An Antigonish company developing lobster bait that relies on sound instead of fish, circumventing bait shortages, is preparing to start testing its technology this fall.
Peter Nicholson is the majority owner of Acoustic Bait Technologies, which he founded with his business partner, Chet Chisholm, in summer, 2019. With the help of professors David Barclay at Dalhousie University and Russell Wyeth at St. Francis Xavier University, the duo have recorded the sounds lobsters make when they eat, with the hypothesis that other lobsters might be drawn to the noise in hopes of elbowing in on the meal.
This coming Tuesday, the Dartmouth-based Ocean Startup Challenge will announce that Acoustic Bait has won a $25,000 prize from the accelerator’s “Idea” stream for pre-revenue companies. Nicholson is one of several First Nations founders in the program.
“I get up in the morning and I look out over St George's Bay,” said Nicholson in an interview. “And every morning, I see the [fishing] boats going back and forth...
“I go down to the wharf and everybody's talking about bait and complaining about bait. So I was sitting in my living room looking out, and I thought, ‘Jeez, what if I was a lobster out there? What would attract me to a trap?’”
Atlantic Canada’s lobster fishery is plagued by a shortage of the herring, mackerel and red fish it has traditionally relied on for bait. Fishers can source frozen bait fish from elsewhere in the world, including Japan, but prices are steep.
Nicholson and his team have received a research fishing license that will allow them to fish for lobster outside of the usual season.
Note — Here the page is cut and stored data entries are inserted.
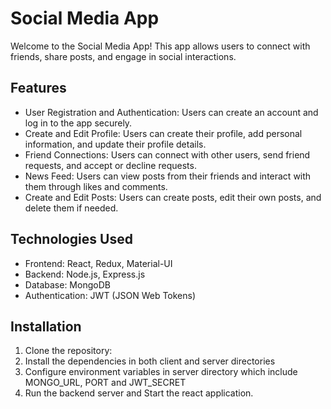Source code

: # Social Media App

Welcome to the Social Media App! This app allows users to connect with friends, share posts, and engage in social interactions.

## Features

- User Registration and Authentication: Users can create an account and log in to the app securely.
- Create and Edit Profile: Users can create their profile, add personal information, and update their profile details.
- Friend Connections: Users can connect with other users, send friend requests, and accept or decline requests.
- News Feed: Users can view posts from their friends and interact with them through likes and comments.
- Create and Edit Posts: Users can create posts, edit their own posts, and delete them if needed.

## Technologies Used

- Frontend: React, Redux, Material-UI
- Backend: Node.js, Express.js
- Database: MongoDB
- Authentication: JWT (JSON Web Tokens)

## Installation

1. Clone the repository:
2. Install the dependencies in both client and server directories 
3. Configure environment variables in server directory which include MONGO_URL, PORT and JWT_SECRET
4. Run the backend server and Start the react application.

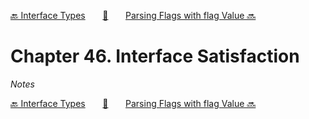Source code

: [🔙 Interface Types][previous-chapter]&nbsp;&nbsp;&nbsp;&nbsp;&nbsp;&nbsp;&nbsp;[🏡][readme]&nbsp;&nbsp;&nbsp;&nbsp;&nbsp;&nbsp;&nbsp;[Parsing Flags with flag Value 🔜][upcoming-chapter]

# Chapter 46. Interface Satisfaction

_Notes_

[🔙 Interface Types][previous-chapter]&nbsp;&nbsp;&nbsp;&nbsp;&nbsp;&nbsp;&nbsp;[🏡][readme]&nbsp;&nbsp;&nbsp;&nbsp;&nbsp;&nbsp;&nbsp;[Parsing Flags with flag Value 🔜][upcoming-chapter]

[readme]: README.md
[previous-chapter]: ch045-interface-types.md
[upcoming-chapter]: ch047-parsing-flags-with-flag-value.md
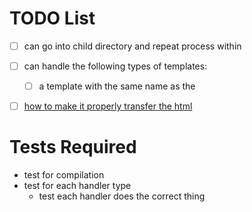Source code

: # TODO List

- [ ] can go into child directory and repeat process within
- [ ] can handle the following types of templates:
  - [ ] a template with the same name as the

- [ ] [how to make it properly transfer the html](https://pkg.go.dev/html/template#hdr-Typed_Strings)



# Tests Required
- test for compilation
- test for each handler type
  - test each handler does the correct thing



# 
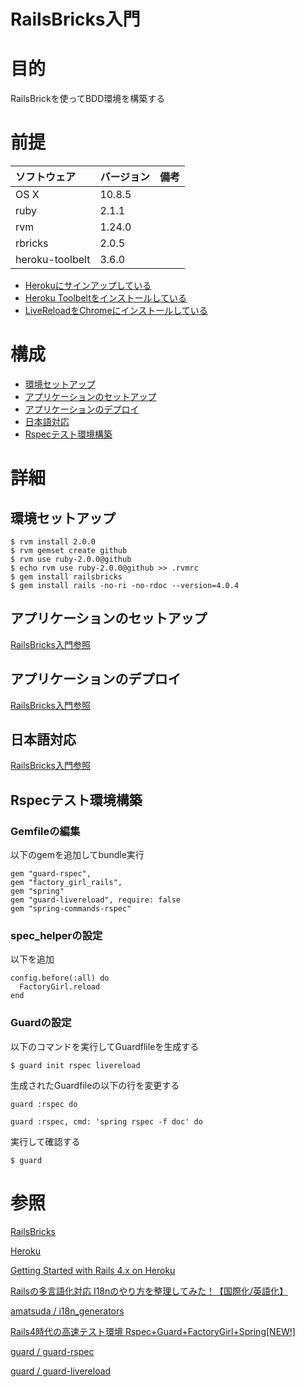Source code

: RailsBricks入門
===================

# 目的 #
RailsBrickを使ってBDD環境を構築する

# 前提 #
| ソフトウェア   | バージョン   | 備考        |
|:---------------|:-------------|:------------|
| OS X           |10.8.5        |             |
| ruby           |2.1.1         |             |
| rvm            |1.24.0        |             |
| rbricks        |2.0.5         |             |
| heroku-toolbelt |3.6.0        |             |

+ [Herokuにサインアップしている](https://id.heroku.com/signup/devcenter)
+ [Heroku Toolbeltをインストールしている](https://toolbelt.heroku.com/)
+ [LiveReloadをChromeにインストールしている](https://chrome.google.com/webstore/detail/livereload/jnihajbhpnppcggbcgedagnkighmdlei)

# 構成 #
+ [環境セットアップ](#1)
+ [アプリケーションのセットアップ](#2)
+ [アプリケーションのデプロイ](#3)
+ [日本語対応](#4)
+ [Rspecテスト環境構築](#5)

# 詳細 #

## <a name="1">環境セットアップ</a> ##

    $ rvm install 2.0.0
    $ rvm gemset create github
    $ rvm use ruby-2.0.0@github
    $ echo rvm use ruby-2.0.0@github >> .rvmrc
    $ gem install railsbricks
    $ gem install rails -no-ri -no-rdoc --version=4.0.4

## <a name="2">アプリケーションのセットアップ</a> ##

[RailsBricks入門参照](https://github.com/k2works/rails_bricks_introduction)

## <a name="3">アプリケーションのデプロイ</a> ##

[RailsBricks入門参照](https://github.com/k2works/rails_bricks_introduction)

## <a name="4">日本語対応</a> ##

[RailsBricks入門参照](https://github.com/k2works/rails_bricks_introduction)

## <a name="5">Rspecテスト環境構築</a> ##

### Gemfileの編集 ###

以下のgemを追加してbundle実行

    gem "guard-rspec",
    gem "factory_girl_rails",
    gem "spring"
    gem "guard-livereload", require: false
    gem "spring-commands-rspec"

### spec_helperの設定 ###

以下を追加

    config.before(:all) do
      FactoryGirl.reload
    end

### Guardの設定 ###

以下のコマンドを実行してGuardflileを生成する

    $ guard init rspec livereload

生成されたGuardfileの以下の行を変更する

    guard :rspec do

    guard :rspec, cmd: 'spring rspec -f doc' do

実行して確認する

    $ guard

# 参照 #

[RailsBricks](http://www.railsbricks.net/)

[Heroku](https://www.heroku.com/)

[Getting Started with Rails 4.x on Heroku](https://devcenter.heroku.com/articles/getting-started-with-rails4)

[Railsの多言語化対応 I18nのやり方を整理してみた！【国際化/英語化】](http://morizyun.github.io/blog/i18n-english-rails-ruby-many-languages/)

[amatsuda / i18n_generators](https://github.com/amatsuda/i18n_generators)

[Rails4時代の高速テスト環境 Rspec+Guard+FactoryGirl+Spring[NEW!]](http://qiita.com/unosk/items/c2e2bbc31d97e92803dc)

[guard / guard-rspec](https://github.com/guard/guard-rspec)

[guard / guard-livereload](https://github.com/guard/guard-livereload)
If they test their hypothesis on wild lobsters and it proves sound, Acoustic Bait will start building a battery-powered speaker small enough to fit in a lobster trap.
The speaker will compete with synthetic bait systems like the joint project between Nova Scotia’s Clare Machine Works and North Carolina’s Kepley BioSystems -- OrganoBait. But synthetic baits work by dissolving in water and must be replaced.
“I don't know how popular synthetic bait has really become,” said Nicholson. “It's the fishers that will drive the product. It will be entirely up to them, and whatever they have succeeded with, they'll use.”
Also buttressing Acoustic Bait’s prospects, according to Nicholson, is the company’s location in the centre of the world’s largest market for lobster bait.
About two-thirds of the global lobster bait market is located along the stretch of coastline between St. John’s, Newfoundland and Labrador, and Boston, Massachusetts, according to Acoustic Bait’s pitch deck. Canada’s share of the global market is worth about $354 million annually, and the United States’ share is $335 million.
Acoustic Bait has not raised capital yet, with Nicholson preferring to wait until after this fall’s testing proves or disproves his hypothesis. But he has received $45,000 of non-dilutive funding from Nova Scotia Business Inc., Dalhousie's Ocean Frontier Institute and the Nova Scotia Department of Fisheries and Aquaculture. The Ocean Startup Challenge prize will bring that total to $70,000.
Nicholson -- who was raised in Nova Scotia, but whose family is from an Ojibwe community in Ontario -- added that he believes initiatives like the Ocean Startup Challenge’s Indigenous Ocean Entrepreneur award offer valuable opportunities to First Nations entrepreneurs.
“If there are special opportunities that arise, you know -- and a good example is this ocean challenge category that they created for First Nations -- I think that's wonderful, because it opens the door for more opportunity for First Nations,” he said.